In the past couple of years, North Chicago has gotten the reputation for not taking police abuse seriously.
In 2011, the death of Darrin Hanna, after police officers used a Taser and a baton during an arrest, caused a public outcry.
Last month, the Lake County coroner reclassified the death of Hanna, 45, as a homicide. One police officer was fired and another was suspended in connection with the fatal beating. But four other officers are still on the force.
Another police officer has been accused of handcuffing an 11-year-old boy and pushing him into a locker in retaliation for an altercation between the boy and the officer’s son.
Corruption also has been uncovered at the very top of the department.
Late last year, the former police chief, Michael Newsome, was arrested and charged with stealing more than $140,000 from a fund that held money seized from drug dealers.
At the City Council meeting, Jackson’s vow to investigate how the offensive pamphlet ended up as a teaching tool was met with hoots and howls.
The most vitriolic criticism was from Hanna’s relatives.
“You’re a bald-faced liar,” Ralph Peterson yelled during public comments, pointing at Jackson.
According to Peterson, no black officer came up with a brochure loaded with negative stereotypes about blacks.
“He threw the black officers under the bus. He shamed them and angered them all at the same time,” Peterson said. “Instead of giving the white officer some sensitivity training and removing him off the police academy, he chose to blame it on the black police officer. That is the level of mentality we are dealing with.
Peterson is Hanna’s cousin, and he’s a consistent critic of Mayor Leon Rockingham and the police department.
“We are still fighting,” Peterson said. “I question why are the officers in the police academy?
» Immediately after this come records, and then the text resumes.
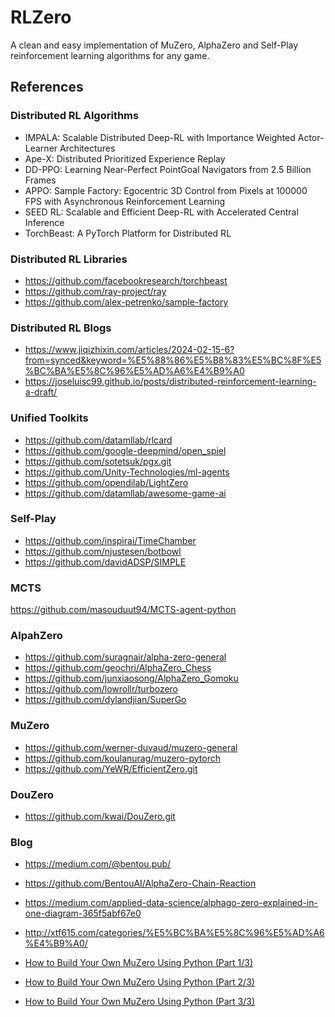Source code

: # RLZero

A clean and easy implementation of MuZero, AlphaZero and Self-Play reinforcement learning algorithms for any game.

## References

### Distributed RL Algorithms

- IMPALA: Scalable Distributed Deep-RL with Importance Weighted Actor-Learner Architectures
- Ape-X: Distributed Prioritized Experience Replay
- DD-PPO: Learning Near-Perfect PointGoal Navigators from 2.5 Billion Frames
- APPO: Sample Factory: Egocentric 3D Control from Pixels at 100000 FPS with Asynchronous Reinforcement Learning
- SEED RL: Scalable and Efficient Deep-RL with Accelerated Central Inference
- TorchBeast: A PyTorch Platform for Distributed RL

### Distributed RL Libraries

- https://github.com/facebookresearch/torchbeast
- https://github.com/ray-project/ray
- https://github.com/alex-petrenko/sample-factory

### Distributed RL Blogs

- https://www.jiqizhixin.com/articles/2024-02-15-6?from=synced&keyword=%E5%88%86%E5%B8%83%E5%BC%8F%E5%BC%BA%E5%8C%96%E5%AD%A6%E4%B9%A0
- https://joseluisc99.github.io/posts/distributed-reinforcement-learning-a-draft/

### Unified Toolkits

- https://github.com/datamllab/rlcard
- https://github.com/google-deepmind/open_spiel
- https://github.com/sotetsuk/pgx.git
- https://github.com/Unity-Technologies/ml-agents
- https://github.com/opendilab/LightZero
- https://github.com/datamllab/awesome-game-ai

### Self-Play

- https://github.com/inspirai/TimeChamber
- https://github.com/njustesen/botbowl
- https://github.com/davidADSP/SIMPLE

### MCTS

https://github.com/masouduut94/MCTS-agent-python

### AlpahZero

- https://github.com/suragnair/alpha-zero-general
- https://github.com/geochri/AlphaZero_Chess
- https://github.com/junxiaosong/AlphaZero_Gomoku
- https://github.com/lowrollr/turbozero
- https://github.com/dylandjian/SuperGo

### MuZero

- https://github.com/werner-duvaud/muzero-general
- https://github.com/koulanurag/muzero-pytorch
- https://github.com/YeWR/EfficientZero.git

### DouZero

- https://github.com/kwai/DouZero.git

### Blog

- https://medium.com/@bentou.pub/

- https://github.com/BentouAI/AlphaZero-Chain-Reaction

- https://medium.com/applied-data-science/alphago-zero-explained-in-one-diagram-365f5abf67e0

- http://xtf615.com/categories/%E5%BC%BA%E5%8C%96%E5%AD%A6%E4%B9%A0/

- [How to Build Your Own MuZero Using Python (Part 1/3)](https://medium.com/applied-data-science/how-to-build-your-own-muzero-in-python-f77d5718061a)

- [How to Build Your Own MuZero Using Python (Part 2/3)](https://medium.com/applied-data-science/how-to-build-your-own-deepmind-muzero-in-python-part-2-3-f99dad7a7ad)

- [How to Build Your Own MuZero Using Python (Part 3/3)](https://medium.com/applied-data-science/how-to-build-your-own-deepmind-muzero-in-python-part-3-3-ccea6b03538b)

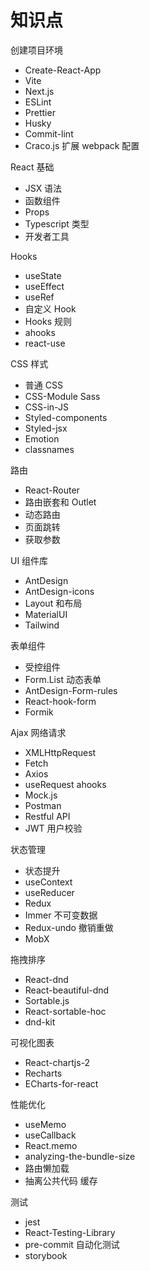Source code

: # 知识点

创建项目环境
- Create-React-App
- Vite
- Next.js
- ESLint
- Prettier
- Husky
- Commit-lint
- Craco.js 扩展 webpack 配置

React 基础
- JSX 语法
- 函数组件
- Props
- Typescript 类型
- 开发者工具

Hooks
- useState
- useEffect
- useRef
- 自定义 Hook
- Hooks 规则
- ahooks
- react-use

CSS 样式
- 普通 CSS
- CSS-Module Sass
- CSS-in-JS
- Styled-components
- Styled-jsx
- Emotion
- classnames

路由
- React-Router
- 路由嵌套和 Outlet
- 动态路由
- 页面跳转
- 获取参数

UI 组件库
- AntDesign
- AntDesign-icons
- Layout 和布局
- MaterialUI
- Tailwind

表单组件
- 受控组件
- Form.List 动态表单
- AntDesign-Form-rules
- React-hook-form
- Formik

Ajax 网络请求
- XMLHttpRequest
- Fetch
- Axios
- useRequest ahooks
- Mock.js
- Postman
- Restful API
- JWT 用户校验

状态管理
- 状态提升
- useContext
- useReducer
- Redux
- Immer 不可变数据
- Redux-undo 撤销重做
- MobX

拖拽排序
- React-dnd
- React-beautiful-dnd
- Sortable.js
- React-sortable-hoc
- dnd-kit

可视化图表
- React-chartjs-2
- Recharts
- ECharts-for-react

性能优化
- useMemo
- useCallback
- React.memo
- analyzing-the-bundle-size
- 路由懒加载
- 抽离公共代码 缓存

测试
- jest
- React-Testing-Library
- pre-commit 自动化测试
- storybook
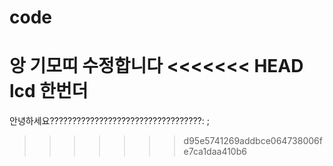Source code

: # code
앙 기모띠
수정합니다
<<<<<<< HEAD
lcd
한번더
=======

안녕하세요??????????????????????????????????:
;
>>>>>>> d95e5741269addbce064738006fe7ca1daa410b6
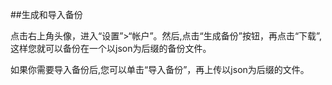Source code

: ##生成和导入备份

点击右上角头像，进入“设置”>“帐户”。然后,点击“生成备份”按钮，再点击“下载”,这样您就可以备份在一个以json为后缀的备份文件。

如果你需要导入备份后,您可以单击“导入备份”，再上传以json为后缀的文件。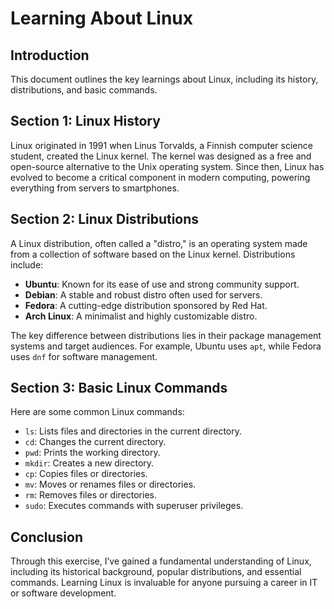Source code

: # Learning About Linux

## Introduction
This document outlines the key learnings about Linux, including its history, distributions, and basic commands.

## Section 1: Linux History
Linux originated in 1991 when Linus Torvalds, a Finnish computer science student, created the Linux kernel. The kernel was designed as a free and open-source alternative to the Unix operating system. Since then, Linux has evolved to become a critical component in modern computing, powering everything from servers to smartphones.

## Section 2: Linux Distributions
A Linux distribution, often called a "distro," is an operating system made from a collection of software based on the Linux kernel. Distributions include:
- **Ubuntu**: Known for its ease of use and strong community support.
- **Debian**: A stable and robust distro often used for servers.
- **Fedora**: A cutting-edge distribution sponsored by Red Hat.
- **Arch Linux**: A minimalist and highly customizable distro.

The key difference between distributions lies in their package management systems and target audiences. For example, Ubuntu uses `apt`, while Fedora uses `dnf` for software management.

## Section 3: Basic Linux Commands
Here are some common Linux commands:
- `ls`: Lists files and directories in the current directory.
- `cd`: Changes the current directory.
- `pwd`: Prints the working directory.
- `mkdir`: Creates a new directory.
- `cp`: Copies files or directories.
- `mv`: Moves or renames files or directories.
- `rm`: Removes files or directories.
- `sudo`: Executes commands with superuser privileges.

## Conclusion
Through this exercise, I’ve gained a fundamental understanding of Linux, including its historical background, popular distributions, and essential commands. Learning Linux is invaluable for anyone pursuing a career in IT or software development.

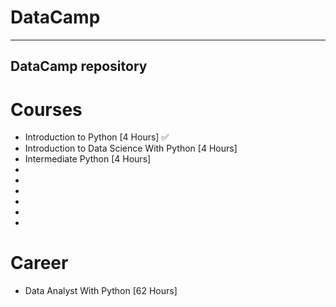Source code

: # DataCamp 

--------------------
DataCamp repository
-------------------- 

# Courses

- Introduction to Python [4 Hours] ✅
- Introduction to Data Science With Python [4 Hours]
- Intermediate Python [4 Hours]
-
-
-
-
-
-

# Career 

- Data Analyst With Python [62 Hours]
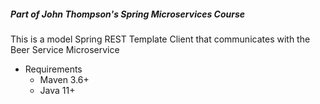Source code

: ##### Part of John Thompson's Spring Microservices Course

This is a model Spring REST Template Client that communicates with the Beer Service Microservice
- Requirements
    - Maven 3.6+
    - Java 11+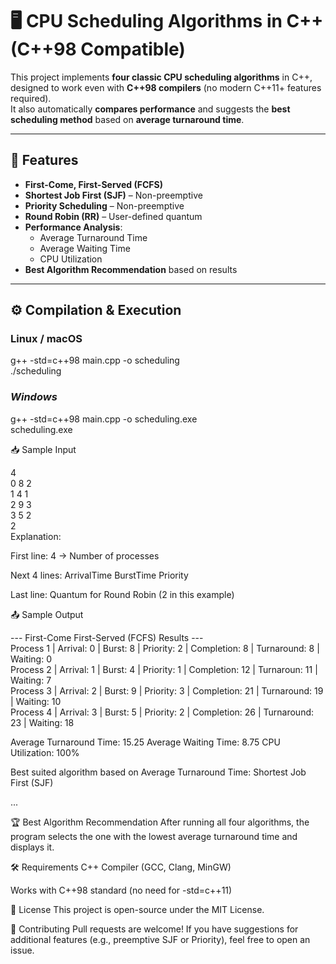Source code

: # 🖥️ CPU Scheduling Algorithms in C++ (C++98 Compatible)

This project implements **four classic CPU scheduling algorithms** in C++, designed to work even with **C++98 compilers** (no modern C++11+ features required).  
It also automatically **compares performance** and suggests the **best scheduling method** based on **average turnaround time**.

---

## 📌 Features
- **First-Come, First-Served (FCFS)**
- **Shortest Job First (SJF)** – Non-preemptive
- **Priority Scheduling** – Non-preemptive
- **Round Robin (RR)** – User-defined quantum
- **Performance Analysis**:
  - Average Turnaround Time
  - Average Waiting Time
  - CPU Utilization
- **Best Algorithm Recommendation** based on results



---

## ⚙️ Compilation & Execution

### **Linux / macOS**

g++ -std=c++98 main.cpp -o scheduling<br>
./scheduling


### *Windows*

g++ -std=c++98 main.cpp -o scheduling.exe<br>
scheduling.exe<br>

📥 Sample Input

4<br>
0 8 2<br>
1 4 1<br>
2 9 3<br>
3 5 2<br>
2<br>
Explanation:

First line: 4 → Number of processes

Next 4 lines: ArrivalTime BurstTime Priority

Last line: Quantum for Round Robin (2 in this example)

📤 Sample Output

--- First-Come First-Served (FCFS) Results ---<br>
Process 1 | Arrival: 0 | Burst: 8 | Priority: 2 | Completion: 8 | Turnaround: 8 | Waiting: 0<br>
Process 2 | Arrival: 1 | Burst: 4 | Priority: 1 | Completion: 12 | Turnaroun: 11 | Waiting: 7<br>
Process 3 | Arrival: 2 | Burst: 9 | Priority: 3 | Completion: 21 | Turnaround: 19 | Waiting: 10<br>
Process 4 | Arrival: 3 | Burst: 5 | Priority: 2 | Completion: 26 | Turnaround: 23 | Waiting: 18<br>

Average Turnaround Time: 15.25
Average Waiting Time: 8.75
CPU Utilization: 100%

Best suited algorithm based on Average Turnaround Time: Shortest Job First (SJF) 

...

🏆 Best Algorithm Recommendation
After running all four algorithms, the program selects the one with the lowest average turnaround time and displays it.

🛠️ Requirements
C++ Compiler (GCC, Clang, MinGW)

Works with C++98 standard (no need for -std=c++11)

📜 License
This project is open-source under the MIT License.

🤝 Contributing
Pull requests are welcome!
If you have suggestions for additional features (e.g., preemptive SJF or Priority), feel free to open an issue.

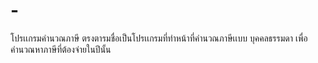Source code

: # -
โปรเเกรมคำนวณภาษี ตรงตารมชื่อเป็นโปรเเกรมที่ทำหน้าที่คำนวณภาษีเเบบ บุคคลธรรมดา เพื่อคำนวณหาภาษีที่ต้องจ่ายในปีนั้น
They are the same officers that killed Darrin Hanna and have cost the city hundreds of thousands of dollars.
Other speakers blasted the police chief for letting the ill-advised presentation get past him.
Jackson acknowledged the brochure was “unprofessional and showed a lack of good judgment.”
Obviously, the offensive brochure should be dumped in the trash.
But the harm has been done.
It may be hilarious to see Chappelle play a crack addict, but in a town trying to heal from the scars of police brutality, there’s nothing funny.